Понапрасну? А, собственно, почему? Где, в какой священной книге, в каком Божественном откровении сказано, что сие человеку не дано? Земной поклон тем двум псковским мастерам, да и тем, кто навёл их на эту мысль: Бог, и Сын Его Небесный, и Владычица Матерь Божия — то не страшные немилостивые судии человеку, брошенному от века на произвол судьбы и погибающему от собственной беспомощности и гибельных своих страстей, а вечные сберегатели и горние заступники его, радующиеся каждому доброму деянию и каждой удаче его в устроении жизни нашей на земле.

Спору нет: и Андрей Рублёв, и Феофан Грек, и Дионисий великий писали не так. Ввысь, к Богу, к Свету несказанному и непостижимому рвалась их душа.

И омерзительна была им земная жизнь со всей неправдою, и грязью, и жестокостью её. И лишь в Небесах, у престола Всевышнего, искали они надежду и спасение, презирая всё, что было, что есть и что будет с человеком в юдоли его земной… Но так ли оно, люди добрые? Прислушайтесь к сердцу своему! Может ли человек от рождения и до смерти жить в исступлении, проклиная свой земной удел и уповая лишь на жизнь вечную? Может ли он забыть, что зачем-то ведь послал его Господь на землю, и отдал ему её во владение, и заповедал ему жить на ней в трудах и любви? И вовсе не мачеха ему земля, а мать родная, вспоившая и вскормившая его. И не проклинать он должен жизнь свою на земле, а благодарить Создателя за милость Его неизречённую — возможность жить и быть.

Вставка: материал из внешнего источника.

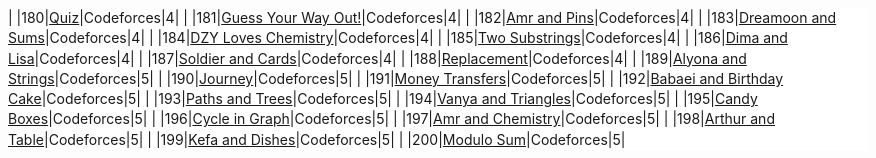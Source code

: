 | |180|[Quiz](http://codeforces.com/problemset/problem/337/C)|Codeforces|4|
| |181|[Guess Your Way Out!](http://codeforces.com/problemset/problem/507/C)|Codeforces|4|
| |182|[Amr and Pins](http://codeforces.com/problemset/problem/507/B)|Codeforces|4|
| |183|[Dreamoon and Sums](http://codeforces.com/problemset/problem/476/C)|Codeforces|4|
| |184|[DZY Loves Chemistry](http://codeforces.com/problemset/problem/445/B)|Codeforces|4|
| |185|[Two Substrings](http://codeforces.com/problemset/problem/550/A)|Codeforces|4|
| |186|[Dima and Lisa](http://codeforces.com/problemset/problem/584/D)|Codeforces|4|
| |187|[Soldier and Cards](http://codeforces.com/problemset/problem/546/C)|Codeforces|4|
| |188|[Replacement](http://codeforces.com/problemset/problem/570/C)|Codeforces|4|
| |189|[Alyona and Strings](http://codeforces.com/problemset/problem/682/D)|Codeforces|5|
| |190|[Journey](http://codeforces.com/problemset/problem/721/C)|Codeforces|5|
| |191|[Money Transfers](http://codeforces.com/problemset/problem/675/C)|Codeforces|5|
| |192|[Babaei and Birthday Cake](http://codeforces.com/problemset/problem/629/D)|Codeforces|5|
| |193|[Paths and Trees](http://codeforces.com/problemset/problem/545/E)|Codeforces|5|
| |194|[Vanya and Triangles](http://codeforces.com/problemset/problem/552/D)|Codeforces|5|
| |195|[Candy Boxes](http://codeforces.com/problemset/problem/488/B)|Codeforces|5|
| |196|[Cycle in Graph](http://codeforces.com/problemset/problem/263/D)|Codeforces|5|
| |197|[Amr and Chemistry](http://codeforces.com/problemset/problem/558/C)|Codeforces|5|
| |198|[Arthur and Table](http://codeforces.com/problemset/problem/557/C)|Codeforces|5|
| |199|[Kefa and Dishes](http://codeforces.com/problemset/problem/580/D)|Codeforces|5|
| |200|[Modulo Sum](http://codeforces.com/problemset/problem/577/B)|Codeforces|5|
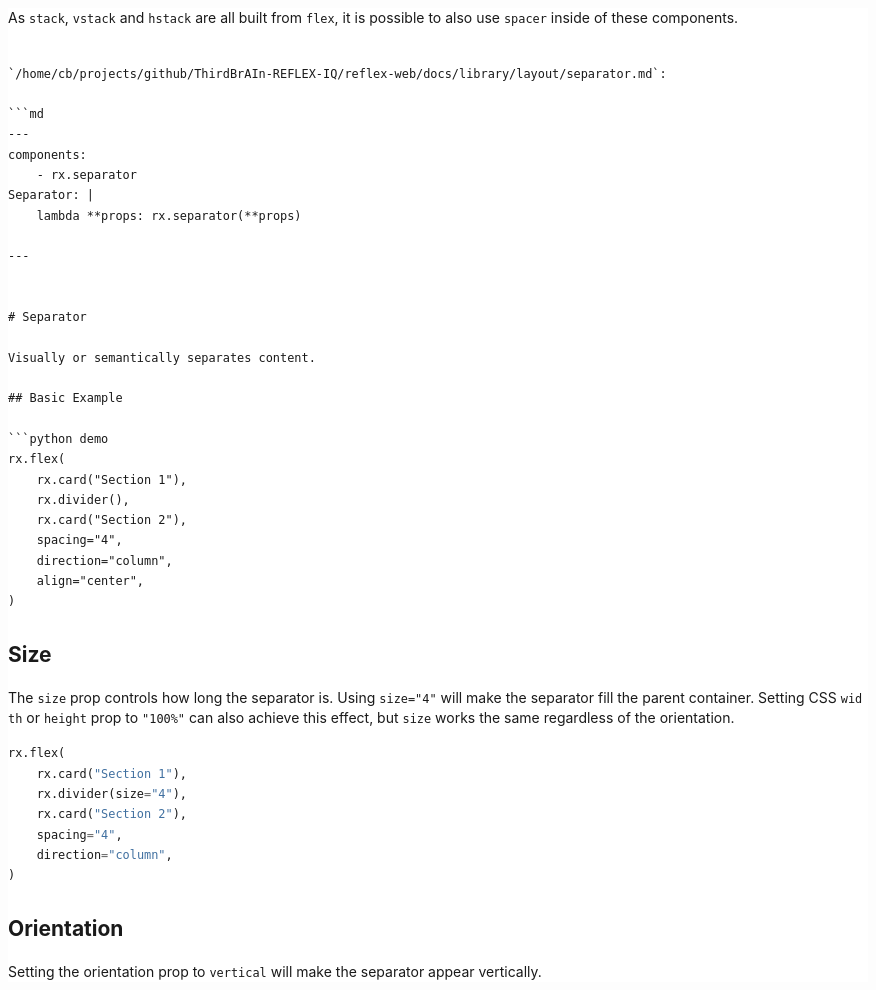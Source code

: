 As `stack`, `vstack` and `hstack` are all built from `flex`, it is possible to also use `spacer` inside of these components.

```

`/home/cb/projects/github/ThirdBrAIn-REFLEX-IQ/reflex-web/docs/library/layout/separator.md`:

```md
---
components:
    - rx.separator
Separator: |
    lambda **props: rx.separator(**props)

---


# Separator

Visually or semantically separates content.

## Basic Example

```python demo
rx.flex(
    rx.card("Section 1"),
    rx.divider(),
    rx.card("Section 2"),
    spacing="4",
    direction="column",
    align="center",
)
```

## Size

The `size` prop controls how long the separator is. Using `size="4"` will make
the separator fill the parent container. Setting CSS `width` or `height` prop to `"100%"`
can also achieve this effect, but `size` works the same regardless of the orientation.

```python demo
rx.flex(
    rx.card("Section 1"),
    rx.divider(size="4"),
    rx.card("Section 2"),
    spacing="4",
    direction="column",
)
```

## Orientation

Setting the orientation prop to `vertical` will make the separator appear vertically.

Нет, не ересь это псковское письмо, православные, не зловредное новомыслие! И не гордыня то сатанинская людей, возомнивших себя равными Богу, как шумел тогда, тряся бородой, государев дьяк. Не гордыня то, а стон истомившейся, исстрадавшейся души человеческой. А в стоне том — надежда: либо Господь приблизится к человеку, вняв наконец его мольбам, либо человека приблизит к себе. И не когда-нибудь, не в день Страшного Его Суда, а ещё здесь, на земле.